Predictive Intelligence - several questions about the way it works

julienschmi · ‎11-04-2024

Hi everyone,

I am used to write Python scripts to perform some NLP tasks. I am currently trying Predictive Intelligence, and I have several questions concerning the way it works.

Preprocessing

How are handled the following normalization steps ?

- Lowercasing

- Accentuated characters

- Special characters

- Stemming/Lemmatization

- When dealing with multiple input text fields (namely: Short Description, Description, Additional Informations), it happens that these fields contain the exact same content. Is there a way to add condition such as: if the aformentioned fields contain the same piece of text, then PI only takes into account one of them ?

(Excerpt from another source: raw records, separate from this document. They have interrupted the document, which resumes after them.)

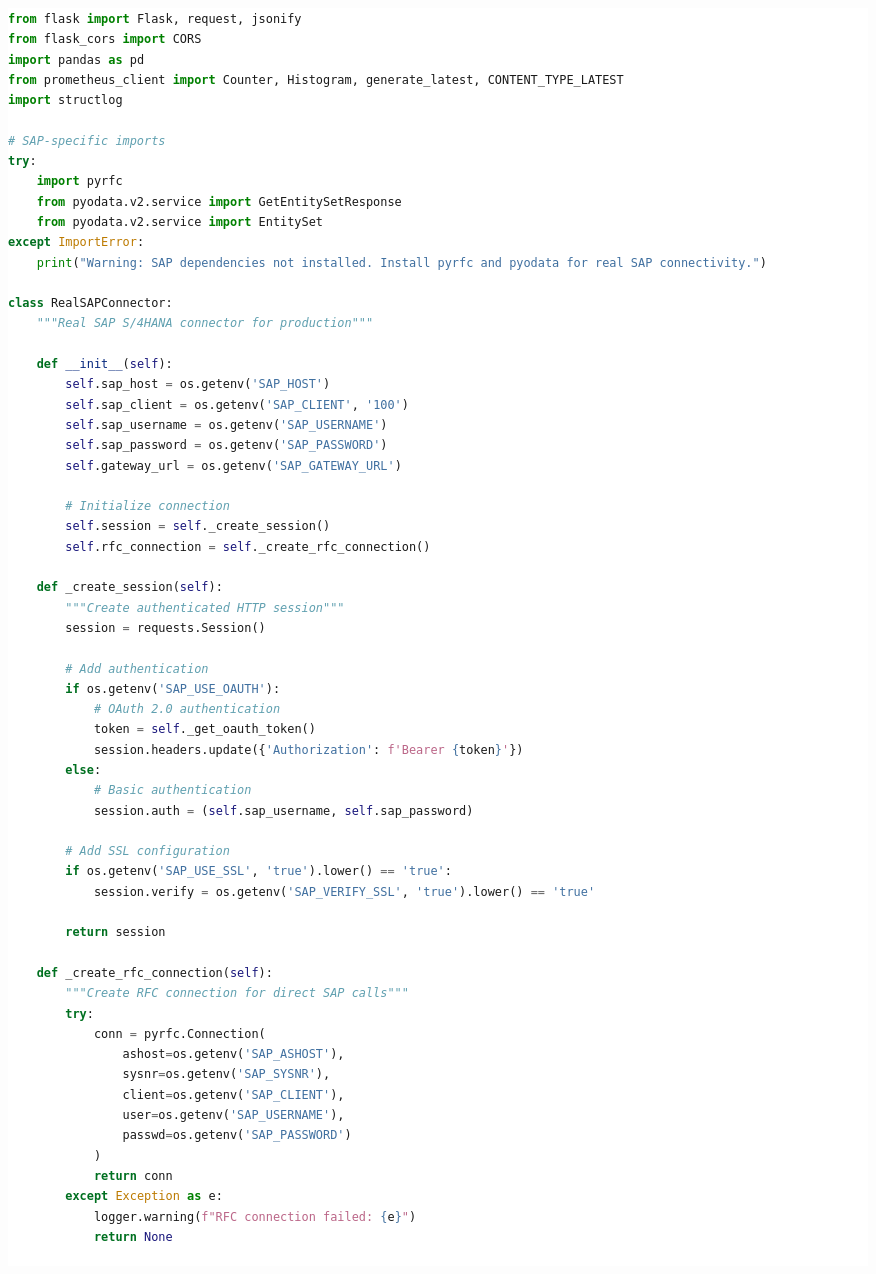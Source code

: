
 ```python
from flask import Flask, request, jsonify
from flask_cors import CORS
import pandas as pd
from prometheus_client import Counter, Histogram, generate_latest, CONTENT_TYPE_LATEST
import structlog

# SAP-specific imports
try:
    import pyrfc
    from pyodata.v2.service import GetEntitySetResponse
    from pyodata.v2.service import EntitySet
except ImportError:
    print("Warning: SAP dependencies not installed. Install pyrfc and pyodata for real SAP connectivity.")

class RealSAPConnector:
    """Real SAP S/4HANA connector for production"""
    
    def __init__(self):
        self.sap_host = os.getenv('SAP_HOST')
        self.sap_client = os.getenv('SAP_CLIENT', '100')
        self.sap_username = os.getenv('SAP_USERNAME')
        self.sap_password = os.getenv('SAP_PASSWORD')
        self.gateway_url = os.getenv('SAP_GATEWAY_URL')
        
        # Initialize connection
        self.session = self._create_session()
        self.rfc_connection = self._create_rfc_connection()
        
    def _create_session(self):
        """Create authenticated HTTP session"""
        session = requests.Session()
        
        # Add authentication
        if os.getenv('SAP_USE_OAUTH'):
            # OAuth 2.0 authentication
            token = self._get_oauth_token()
            session.headers.update({'Authorization': f'Bearer {token}'})
        else:
            # Basic authentication
            session.auth = (self.sap_username, self.sap_password)
            
        # Add SSL configuration
        if os.getenv('SAP_USE_SSL', 'true').lower() == 'true':
            session.verify = os.getenv('SAP_VERIFY_SSL', 'true').lower() == 'true'
            
        return session
    
    def _create_rfc_connection(self):
        """Create RFC connection for direct SAP calls"""
        try:
            conn = pyrfc.Connection(
                ashost=os.getenv('SAP_ASHOST'),
                sysnr=os.getenv('SAP_SYSNR'),
                client=os.getenv('SAP_CLIENT'),
                user=os.getenv('SAP_USERNAME'),
                passwd=os.getenv('SAP_PASSWORD')
            )
            return conn
        except Exception as e:
            logger.warning(f"RFC connection failed: {e}")
            return None
    
```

- Concerning Stopwords, is it a good practice to add named entities, like names of persons or locations ?

- With the deletion of Word Corpus for Similarity and Clustering, what is the point of having different embedding techniques ? (Universal Sentence Encoder for Similarity/Clustering and Doc2Vec/TF-IDF/GloVe for Classification)

Machine Learning Pipelines

Can you confirm that models used are still these ones:

- Logistic Regression, Decision Trees, and Random Forests for Classification.

- k-Nearest Neighbors (k-NN) and Cosine Similarity for Similarity.

- k-Means, DBSCAN and HDBSCAN for Clustering.

- Linear Regression and Support Vector Regression (SVR) for Regression

For Classification, I want to implement incident categorization, to do so I want to predict Category and Subcategory. Is it possible to predict both at the same time. Should I create 2 different models ?

For Similarity, I can only apply filters for the Table, and not for the Test Table. How can I bypass this problem ? Should I create a Database View to use in the Test Table ?

For Clustering, the default model is kMeans, but I can't find any field to specify the number of clusters. Is it automatically done by PI, if yes, how ?

Thank you in advance !

Regards,

Julien